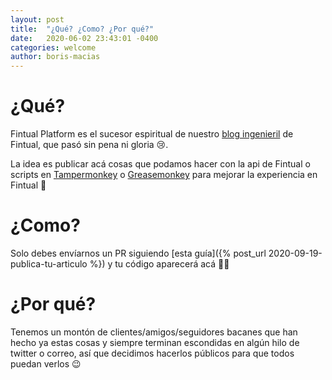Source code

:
 ```yaml
---
layout: post
title:  "¿Qué? ¿Como? ¿Por qué?"
date:   2020-06-02 23:43:01 -0400
categories: welcome
author: boris-macias
---
```

# ¿Qué?

Fintual Platform es el sucesor espiritual de nuestro [blog ingenieril](https://engineering.fintual.cl/) de Fintual, que pasó sin pena ni gloria 😢.

La idea es publicar acá cosas que podamos hacer con la api de Fintual o scripts en [Tampermonkey](https://www.tampermonkey.net/) o [Greasemonkey](https://www.greasespot.net/) para mejorar la experiencia en Fintual 🎉

# ¿Como?

Solo debes envíarnos un PR siguiendo [esta guía]({% post_url 2020-09-19-publica-tu-articulo %}) y tu código aparecerá acá 🙌🏼


# ¿Por qué?

Tenemos un montón de clientes/amigos/seguidores bacanes que han hecho ya estas cosas y siempre terminan escondidas en algún hilo de twitter o correo, así que decidimos hacerlos públicos para que todos puedan verlos 😉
◇ ◇ ◇
● YOUR TASK
The lines needed run from the first line of the records through the line containing "Fintual Platform es", both included. Restate them word for word, without pictures.

● RESULT OF THIS EXERCISE
Source code

:
 ```yaml
---
layout: post
title:  "¿Qué? ¿Como? ¿Por qué?"
date:   2020-06-02 23:43:01 -0400
categories: welcome
author: boris-macias
---
```

# ¿Qué?

Fintual Platform es el sucesor espiritual de nuestro [blog ingenieril](https://engineering.fintual.cl/) de Fintual, que pasó sin pena ni gloria 😢.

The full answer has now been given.